By Michael J. Burlingham
POSTED NOVEMBER 2, 2007


I moved to Duane Street in 1977, lured by the diamond-pattern, no-skid loading docks, the basement vaults lit by glass disks embedded in the sidewalk, the spacious cast-iron loft buildings and, most of all, the cheap rent.

One hundred and forty years earlier, even before these industrial elements of old New York had become part of the local landscape, my great-great grandfather moved to the same neighborhood, opening a “fancy goods” shop at 259 Broadway at Warren Street. Lacking the capital to set up among the posh stores farther down Broadway, he, too, was drawn here by the area’s affordable rents.

He was Charles Lewis Tiffany, and the shop he and his partner founded in this neighborhood in 1837 went on to become the premier jewelry and silver house in the world, its flagship at Fifth Avenue and 57th Street one of the city’s iconic attractions to generations of shoppers and curiosity seekers. Last month, Tiffany & Company returned to Lower Manhattan, to 37 Wall Street. This time to cater to a new, upscale breed of Downtown dweller.


A Connecticut Yankee, born and bred, Charles Tiffany at 15 was running his father’s company store in Brooklyn, Conn., and facing a seemingly bright future as co-partner in Comfort Tiffany & Son, a water-powered textile mill that his father had established on the banks of the Quinebaug River.

Instead, he and John Young, the son of a competing mill owner from the opposite bank of the Quinebaug, decided to open a shop in Manhattan, then a boomtown of over 200,000 inhabitants. Though the Broadway and Warren Street location was considered too far uptown, it was directly opposite City Hall. And City Hall Park was a popular promenade for residents.

For their money, Tiffany & Young, as the first shop was called, got 15 feet of Broadway frontage in an “old fashioned double-dwelling” with two stores. A four-story, brick A-frame, it was rated “third class” for insurance purposes. Here on Sept. 18, 1837, Tiffany & Young opened its doors, selling Japanese fans, Chinese umbrellas, lacquered furniture, papier-mâché and terra-cotta wares, porcelain vases, walking canes, and stationery, among other offerings.

For 16 years the Tiffany store remained within what is now Tribeca, charting steady growth while establishing its hallmarks in quality, service, and honesty in trade. In 1841, the partners took over the shop on the corner, which provided more frontage on Broadway and, for the first time, a show window on Warren Street. In 1847 they consolidated operations in a newer, larger building at 271 Broadway, on the southwest corner of Chambers Street, where they remained until 1853.


In those days, high quality meant imported goods, and the partners devoted themselves to renewing their stock via overseas suppliers.

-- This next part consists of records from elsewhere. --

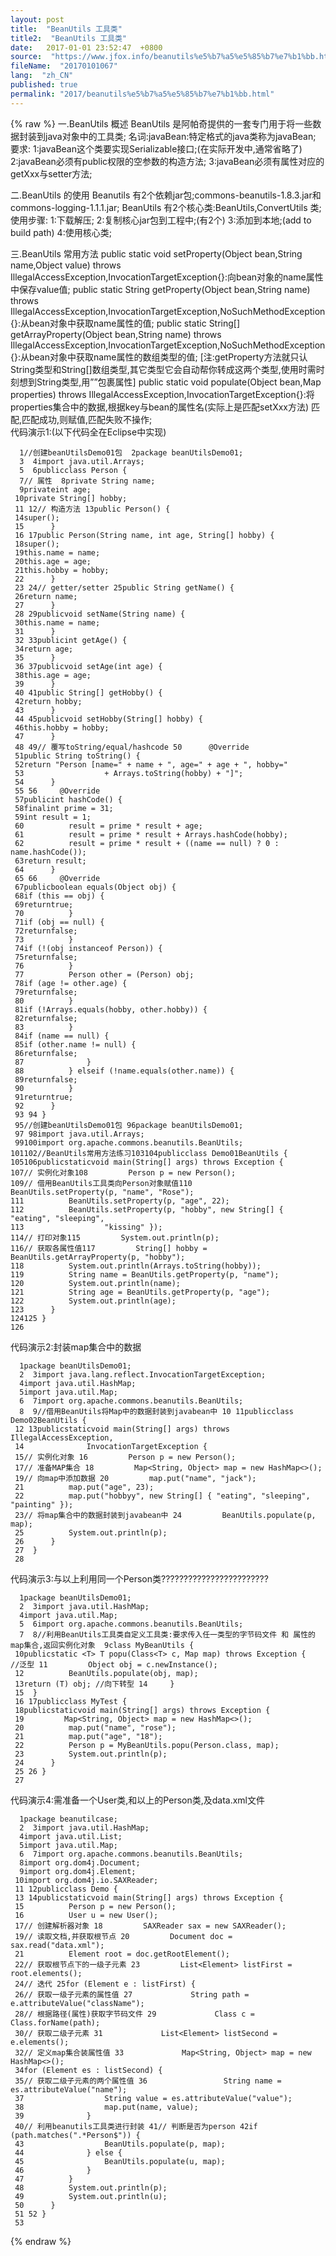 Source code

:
 ```yaml
---
layout: post
title:  "BeanUtils 工具类"
title2:  "BeanUtils 工具类"
date:   2017-01-01 23:52:47  +0800
source:  "https://www.jfox.info/beanutils%e5%b7%a5%e5%85%b7%e7%b1%bb.html"
fileName:  "20170101067"
lang:  "zh_CN"
published: true
permalink: "2017/beanutils%e5%b7%a5%e5%85%b7%e7%b1%bb.html"
---
```

{% raw %}
一.BeanUtils 概述
BeanUtils 是阿帕奇提供的一套专门用于将一些数据封装到java对象中的工具类;
名词:javaBean:特定格式的java类称为javaBean;
要求:
1:javaBean这个类要实现Serializable接口;(在实际开发中,通常省略了)
2:javaBean必须有public权限的空参数的构造方法;
3:javaBean必须有属性对应的getXxx与setter方法;

二.BeanUtils 的使用
Beanutils 有2个依赖jar包;commons-beanutils-1.8.3.jar和commons-logging-1.1.1.jar;
BeanUtils 有2个核心类:BeanUtils,ConvertUtils 类;
使用步骤:
1:下载解压;
2:复制核心jar包到工程中;(有2个)
3:添加到本地;(add to build path)
4:使用核心类;

三.BeanUtils 常用方法
public static void setProperty(Object bean,String name,Object value)
throws IllegalAccessException,InvocationTargetException{}:向bean对象的name属性中保存value值;
public static String getProperty(Object bean,String name)
throws IllegalAccessException,InvocationTargetException,NoSuchMethodException{}:从bean对象中获取name属性的值;
public static String[] getArrayProperty(Object bean,String name)
throws IllegalAccessException,InvocationTargetException,NoSuchMethodException{}:从bean对象中获取name属性的数组类型的值;
[注:getProperty方法就只认String类型和String[]数组类型,其它类型它会自动帮你转成这两个类型,使用时需时刻想到String类型,用””包裹属性]
public static void populate(Object bean,Map properties)
throws IllegalAccessException,InvocationTargetException{}:将properties集合中的数据,根据key与bean的属性名(实际上是匹配setXxx方法)    匹配,匹配成功,则赋值,匹配失败不操作;                                                    
代码演示1:(以下代码全在Eclipse中实现)

      1//创建beanUtilsDemo01包  2package beanUtilsDemo01;
      3  4import java.util.Arrays;
      5  6publicclass Person {
      7// 属性  8private String name;
      9privateint age;
     10private String[] hobby;
     11 12// 构造方法 13public Person() {
     14super();
     15      }
     16 17public Person(String name, int age, String[] hobby) {
     18super();
     19this.name = name;
     20this.age = age;
     21this.hobby = hobby;
     22      }
     23 24// getter/setter 25public String getName() {
     26return name;
     27      }
     28 29publicvoid setName(String name) {
     30this.name = name;
     31      }
     32 33publicint getAge() {
     34return age;
     35      }
     36 37publicvoid setAge(int age) {
     38this.age = age;
     39      }
     40 41public String[] getHobby() {
     42return hobby;
     43      }
     44 45publicvoid setHobby(String[] hobby) {
     46this.hobby = hobby;
     47      }
     48 49// 覆写toString/equal/hashcode 50      @Override
     51public String toString() {
     52return "Person [name=" + name + ", age=" + age + ", hobby="
     53                  + Arrays.toString(hobby) + "]";
     54      }
     55 56     @Override
     57publicint hashCode() {
     58finalint prime = 31;
     59int result = 1;
     60          result = prime * result + age;
     61          result = prime * result + Arrays.hashCode(hobby);
     62          result = prime * result + ((name == null) ? 0 : name.hashCode());
     63return result;
     64      }
     65 66     @Override
     67publicboolean equals(Object obj) {
     68if (this == obj) {
     69returntrue;
     70          }
     71if (obj == null) {
     72returnfalse;
     73          }
     74if (!(obj instanceof Person)) {
     75returnfalse;
     76          }
     77          Person other = (Person) obj;
     78if (age != other.age) {
     79returnfalse;
     80          }
     81if (!Arrays.equals(hobby, other.hobby)) {
     82returnfalse;
     83          }
     84if (name == null) {
     85if (other.name != null) {
     86returnfalse;
     87              }
     88          } elseif (!name.equals(other.name)) {
     89returnfalse;
     90          }
     91returntrue;
     92      }
     93 94 }
     95//创建beanUtilsDemo01包 96package beanUtilsDemo01;
     97 98import java.util.Arrays;
     99100import org.apache.commons.beanutils.BeanUtils;
    101102//BeanUtils常用方法练习103104publicclass Demo01BeanUtils {
    105106publicstaticvoid main(String[] args) throws Exception {
    107// 实例化对象108         Person p = new Person();
    109// 借用BeanUtils工具类向Person对象赋值110         BeanUtils.setProperty(p, "name", "Rose");
    111          BeanUtils.setProperty(p, "age", 22);
    112          BeanUtils.setProperty(p, "hobby", new String[] { "eating", "sleeping",
    113                  "kissing" });
    114// 打印对象115         System.out.println(p);
    116// 获取各属性值117         String[] hobby = BeanUtils.getArrayProperty(p, "hobby");
    118          System.out.println(Arrays.toString(hobby));
    119          String name = BeanUtils.getProperty(p, "name");
    120          System.out.println(name);
    121          String age = BeanUtils.getProperty(p, "age");
    122          System.out.println(age);
    123      }
    124125 }
    126

代码演示2:封装map集合中的数据

      1package beanUtilsDemo01;
      2  3import java.lang.reflect.InvocationTargetException;
      4import java.util.HashMap;
      5import java.util.Map;
      6  7import org.apache.commons.beanutils.BeanUtils;
      8  9//借用BeanUtils将Map中的数据封装到javabean中 10 11publicclass Demo02BeanUtils {
     12 13publicstaticvoid main(String[] args) throws IllegalAccessException,
     14              InvocationTargetException {
     15// 实例化对象 16         Person p = new Person();
     17// 准备MAP集合 18         Map<String, Object> map = new HashMap<>();
     19// 向map中添加数据 20         map.put("name", "jack");
     21          map.put("age", 23);
     22          map.put("hobbyy", new String[] { "eating", "sleeping", "painting" });
     23// 将map集合中的数据封装到javabean中 24         BeanUtils.populate(p, map);
     25          System.out.println(p);
     26      }
     27  }
     28

代码演示3:与以上利用同一个Person类????????????????????????

      1package beanUtilsDemo01;
      2  3import java.util.HashMap;
      4import java.util.Map;
      5  6import org.apache.commons.beanutils.BeanUtils;
      7  8//利用BeanUtils工具类自定义工具类:要求传入任一类型的字节码文件 和 属性的map集合,返回实例化对象  9class MyBeanUtils {
     10publicstatic <T> T popu(Class<T> c, Map map) throws Exception {    //泛型 11         Object obj = c.newInstance();
     12          BeanUtils.populate(obj, map);
     13return (T) obj; //向下转型 14     }
     15  }
     16 17publicclass MyTest {
     18publicstaticvoid main(String[] args) throws Exception {
     19         Map<String, Object> map = new HashMap<>();
     20          map.put("name", "rose");
     21          map.put("age", "18");
     22          Person p = MyBeanUtils.popu(Person.class, map);
     23          System.out.println(p);
     24      }
     25 26 }
     27

代码演示4:需准备一个User类,和以上的Person类,及data.xml文件

      1package beanutilcase;
      2  3import java.util.HashMap;
      4import java.util.List;
      5import java.util.Map;
      6  7import org.apache.commons.beanutils.BeanUtils;
      8import org.dom4j.Document;
      9import org.dom4j.Element;
     10import org.dom4j.io.SAXReader;
     11 12publicclass Demo {
     13 14publicstaticvoid main(String[] args) throws Exception {
     15          Person p = new Person();
     16          User u = new User();
     17// 创建解析器对象 18         SAXReader sax = new SAXReader();
     19// 读取文档,并获取根节点 20         Document doc = sax.read("data.xml");
     21          Element root = doc.getRootElement();
     22// 获取根节点下的一级子元素 23         List<Element> listFirst = root.elements();
     24// 迭代 25for (Element e : listFirst) {
     26// 获取一级子元素的属性值 27             String path = e.attributeValue("className");
     28// 根据路径(属性)获取字节码文件 29             Class c = Class.forName(path);
     30// 获取二级子元素 31             List<Element> listSecond = e.elements();
     32// 定义map集合装属性值 33             Map<String, Object> map = new HashMap<>();
     34for (Element es : listSecond) {
     35// 获取二级子元素的两个属性值 36                 String name = es.attributeValue("name");
     37                  String value = es.attributeValue("value");
     38                  map.put(name, value);
     39              }
     40// 利用beanutils工具类进行封装 41// 判断是否为person 42if (path.matches(".*Person$")) {
     43                  BeanUtils.populate(p, map);
     44              } else {
     45                  BeanUtils.populate(u, map);
     46              }
     47          }
     48          System.out.println(p);
     49          System.out.println(u);
     50      }
     51 52 }
     53
{% endraw %}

The infusion of capital from a third partner, Charles’s cousin Jabez L. Ellis, made it possible for John Young to travel abroad each year on a buying trip, giving Tiffany, Young & Ellis a leg-up on the competition.

The firm’s first offering in jewelry was a line of French paste called “Palais Royal,” which featured glass jewels in gold-plate settings. It was quite tasteful and relatively inexpensive, yet within a few years Tiffany, Young & Ellis abandoned costume jewelry for the real thing.

The importance of the Tribeca years to Tiffany’s, in particular, and to American jewelry and silver, in general, rests on the firm’s turn to manufacturing and subsequent establishment of internationally competitive benchmarks. Jewelry making commenced with the move to Chambers Street, and silverware followed within three or four years.

Tiffany married his partner’s sister Harriet in 1841, and of three children born in these years, two survived—Annie Olivia and Louis Comfort. Louis, who went on to achieve prominence as a painter, interior designer, and glassmaker, was born on February 18, 1848, four days before the event that did much to elevate Tiffany, Young & Ellis’s emporium to the front rank of diamond merchants—the outbreak of revolution in France. By coincidence, John Young had just landed in Paris on his annual buying trip and invested his entire capital on steeply discounted gems, purchased from an aristocracy fleeing the mob.

Altogether, the Tiffany family lived at three Tribeca addresses, all within a single block and all shared by John B. Young and his wife. In 1846 they moved from 124 Chambers Street across the street to No. 125. Following the death of Charles Lewis Jr., the first-born child, the Tiffanys moved to a higher-grade residence at 57 Warren Street, a “first class” masonry structure with a frame porch and a yard in back, on the south side of Warren between Church Street and College Place (the former name of West Broadway south of Chambers Street, as it approached Columbia College).


By mid-century the neighborhood around Tiffany’s was bustling. The Hudson River Railroad established a passenger station at Hudson Street between Chambers and Warren in 1851, cater-corner from the Fredrick Hotel– one of the few extant buildings from that era and still a hotel, the Cosmopolitan. West of West Broadway/College Place, between Reade and Vesey Streets, were various industrial concerns, including a “candy sugar” refinery, a coal yard, and a tobacco factory. To the east were banks, hotels, and churches.

Fifteen years after establishing themselves on Chambers Street, in 1852, the Tiffanys headed uptown to East 10th Street near St. Marks-in-the-Bowerie, where they lived for 10 years. And the next year Tiffany bought out his partners and reorganized at 550 Broadway, between Prince and Spring Streets, under the name Tiffany & Company.

The Tribeca years were over. It is not accurate, however, to say that the Tiffanys never looked back.

During the mid-1870s, young Louis Comfort, then still exclusively a fine artist, returned to paint his boyhood haunts, which had fallen on hard times in the wake of the so called Uptown Movement. One of these views, depicting a group of tumbledown buildings, is said to have anticipated the work of the Ashcan School in its unfiltered view of urban slums. Now in the Brooklyn Museum, it is titled Duane Street. Since those days, of course, the fortunes of Duane Street and its environs have brightened considerably—to the point where it seems almost fitting that the House of Tiffany would decide to establish a beachhead near the founders’ original turf.

EDITOR’S NOTE: This article,  updated here, first appeared in the September, 1995 issue of The Tribeca Trib.